Alec Kelly-Jones ’19 BS SBE ’22 M Arch was born in Sydney, Australia, though he relocated a number of times as a child with his family, providing the opportunity to experience several different countries—including Indonesia, the United Kingdom and the U.S.
Kelly-Jones came to the University of Arizona to play rugby but “quickly discovered my passion for green building and sustainable design here in the Sonoran Desert, where extreme weather conditions and mitigating passive design are a way of life,” he says.
As a student in CAPLA’s BS Sustainable Built Environments program, he learned “how to achieve sustainability through social, environmental and economic means” in addition to forming a “wonderful and supportive network of colleagues and mentors in the CAPLA community,” he says.
“After graduation, I knew I wanted to continue furthering my education and apply the knowledge and skills I had gained in my undergraduate studies to enact greater societal change,” he says. So with “the unwavering support and expertise of CAPLA faculty,” he decided to return to CAPLA and pursue the Master of Architecture.
One of Kelly-Jones’s goals in the M Arch is to apply his background “on the means and methods of green building and sustainable design to the wider practices of architecture.” One important strategy he’s learned in the program, for example, is energy modeling, which allows him to accurately quantify the impacts of strategies identified on projects to generate a reliable cost-benefit analysis.

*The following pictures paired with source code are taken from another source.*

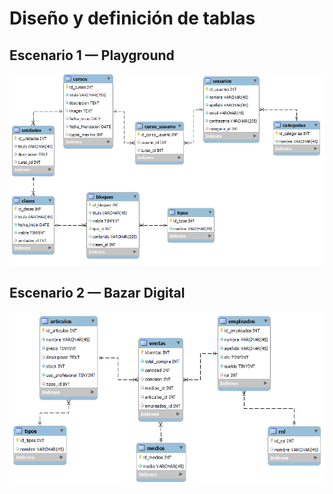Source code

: # Diseño y definición de tablas
## Escenario 1 — Playground
![Escenario 1 — Playground](/dh-playground.png)
## Escenario 2 — Bazar Digital
![Escenario 2 — Bazar Digital](/bazar_digital-diagrama.png)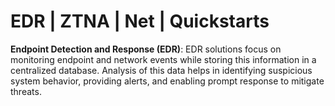 # EDR | ZTNA | Net | Quickstarts
**Endpoint Detection and Response (EDR)**: EDR solutions focus on monitoring endpoint and network events while storing this information in a centralized database. Analysis of this data helps in identifying suspicious system behavior, providing alerts, and enabling prompt response to mitigate threats.
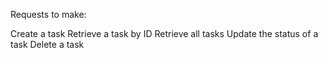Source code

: Requests to make:

Create a task
Retrieve a task by ID
Retrieve all tasks
Update the status of a task
Delete a task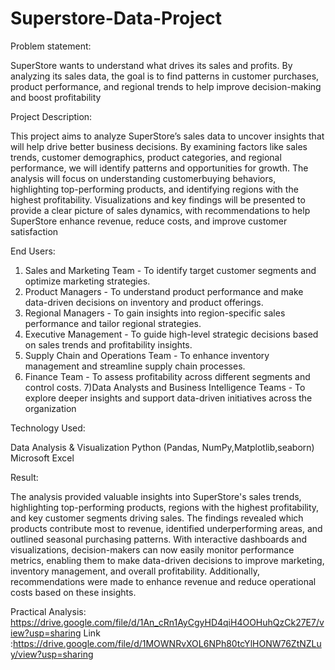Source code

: # Superstore-Data-Project

Problem statement:

SuperStore wants to understand what drives its sales and profits. By analyzing its sales data, the goal is to find patterns in customer purchases, product performance, and regional trends to help improve decision-making and boost profitability

Project Description:

This project aims to analyze SuperStore’s sales data to uncover insights that will help drive better business decisions. By examining factors like sales trends, customer demographics, product categories, and regional performance, we will identify patterns and opportunities for growth. The analysis will focus on understanding customerbuying behaviors, highlighting top-performing products, and identifying regions with the highest profitability. Visualizations and key findings will be presented to provide a clear picture of sales dynamics, 
with recommendations to help SuperStore enhance revenue, reduce costs, and improve customer satisfaction

End Users:

1) Sales and Marketing Team - To identify target customer segments and optimize marketing strategies.
2) Product Managers - To understand product performance and make data-driven decisions on inventory and product offerings.
3) Regional Managers - To gain insights into region-specific sales performance and tailor regional strategies.
4) Executive Management - To guide high-level strategic decisions based on sales trends and profitability insights.
5) Supply Chain and Operations Team - To enhance inventory management and streamline supply chain processes.
6) Finance Team - To assess profitability across different segments and control costs.
7)Data Analysts and Business Intelligence Teams - To explore deeper insights and support data-driven initiatives across the organization

Technology Used:

Data Analysis & Visualization
Python (Pandas, NumPy,Matplotlib,seaborn)
Microsoft Excel 

Result:

The analysis provided valuable insights into SuperStore's sales trends, highlighting top-performing products, regions with the highest profitability, and key customer segments driving sales. The findings revealed which products contribute most to revenue, identified underperforming areas, and outlined seasonal purchasing patterns. With interactive dashboards and visualizations, decision-makers can now easily monitor performance metrics, enabling them to make data-driven decisions to improve marketing, inventory management, and overall profitability. Additionally, recommendations were made to enhance revenue and reduce operational costs based on these insights.

Practical Analysis: https://drive.google.com/file/d/1An_cRn1AyCgyHD4qiH4OOHuhQzCk27E7/view?usp=sharing
Link :https://drive.google.com/file/d/1MOWNRvXOL6NPh80tcYlHONW76ZtNZLuy/view?usp=sharing


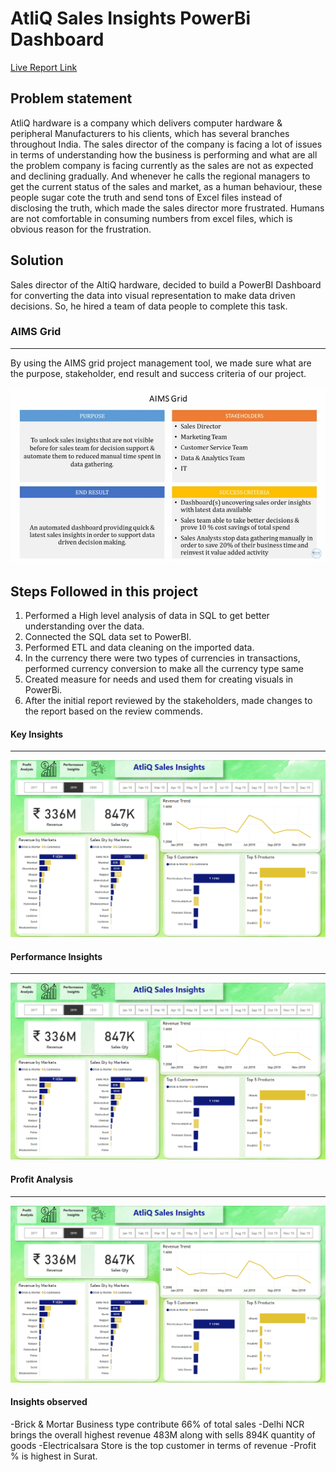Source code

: # AtliQ Sales Insights PowerBi Dashboard


[Live Report Link](https://app.powerbi.com/groups/me/reports/eb899a36-233a-4421-977a-b194a0f71595/b4bd33b3b9d2cfbda0a4?experience=power-bi)

## Problem statement

AtliQ hardware is a company which delivers computer hardware & peripheral 
Manufacturers to his clients, which has several branches throughout India. The sales director of the company is facing a lot of
issues in terms of understanding how the business is performing and what are all the problem company is
facing currently as the sales are not as expected and declining gradually. And whenever he calls the regional managers
to get the current status of the sales and market, as a human behaviour, these people 
sugar cote the truth and send tons of Excel files instead of disclosing the truth, which made the sales director more frustrated.
Humans are not comfortable in consuming numbers from excel files, which is obvious reason for the frustration.

## Solution 

Sales director of the AltiQ hardware, decided to build a PowerBI Dashboard for converting the data into 
visual representation to make data driven decisions. So, he hired a team of data people to complete this task.


### AIMS Grid

---
By using the AIMS grid project management tool, we made sure what are the purpose, stakeholder, end result 
and success criteria  of our project.

<img src="https://github.com/Sumitraadhya/Sales-Insights-AtliQ/blob/main/AIMS.jpg">

## Steps Followed in this project

1. Performed a High level analysis of data in SQL to get better understanding over the data.
2. Connected the SQL data set to PowerBI.
3. Performed ETL and data cleaning on the imported data.
4. In the currency there were two types of currencies in transactions, performed currency conversion to make all the currency type same
5. Created measure for needs and used them for creating visuals in PowerBi.
6. After the initial report reviewed by the stakeholders, made changes to the report based on the review commends.

####  Key Insights

---
<img src="https://github.com/Sumitraadhya/Sales-Insights-AtliQ/blob/main/Key%20Insights.png">

#### Performance Insights

---
<img src="https://github.com/Sumitraadhya/Sales-Insights-AtliQ/blob/main/Key%20Insights.png">

#### Profit Analysis

---
<img src="https://github.com/Sumitraadhya/Sales-Insights-AtliQ/blob/main/Key%20Insights.png">

#### Insights observed

-Brick & Mortar Business type contribute 66% of total sales
-Delhi NCR brings the overall highest revenue 483M along with sells 894K quantity of goods
-Electricalsara Store is the top customer in terms of revenue
-Profit % is highest in Surat.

Thinking globally, he says, “I see the shift to green building practices as a necessity, given that the built environment accounts for the majority of greenhouse gas emissions our world sees today.”
As an M Arch student, Kelly-Jones also serves as president of UArizona’s U.S. Green Building Council student organization, a club he joined as an undergraduate. Participation in the group is “hugely rewarding,” he says, in part because of the scholarships the organization provides to members to become LEED-certified.
“I am a strong proponent of Leadership in Energy and Environmental Engineering Design (LEED) principles, as they provide a framework for the design of healthy, highly efficient and cost-saving green buildings,” he explains. “Not only do these principles reduce humans’ negative impact on the Earth, they also promote a greater quality of life for occupants through improved air quality, access to natural light and reduced or eliminated energy bills.”
As both undergraduate and graduate at CAPLA, Kelly-Jones has a unique perspective: “For me, the CAPLA experience has been characterized by diversity and cooperation. There are so many talented people both within the faculty and student body, each with differing knowledge and skills, who are willing to help. Being able to tap into those skill sets has pushed my interests and abilities to evolve dramatically during my time in CAPLA.”
This support network has been especially useful when overcoming the many challenges of being a student of architecture and learning the conventions associated with this profession, he notes. “It has been important for me to come to terms with the fact that frustration is a part of the learning process, and with the guidance of CAPLA mentors, each of these experiences has led to growth,” he says.
For those considering the M Arch, he encourages them to take the leap: “I have gained so much valuable experience in UArizona’s M Arch—which has ultimately given me the depth and refinement needed to forge a career developing large-scale green building projects.”
Additionally, Kelly-Jones appreciates CAPLA’s support network. “You can genuinely feel that each and every person in the CAPLA community wants to see you succeed and will take the time to nurture and develop your specific interests.”
Even with his in-depth knowledge of sustainability acquired in the Sustainable Built Environments undergraduate program, pursuing the M Arch at CAPLA “has truly been an eye-opening experience” for Kelly-Jones: “Not only have I grown exponentially in terms of my knowledge, skills and understanding of architecture and its social impacts, but also in my understanding of what it means to be a responsible steward of the Earth.”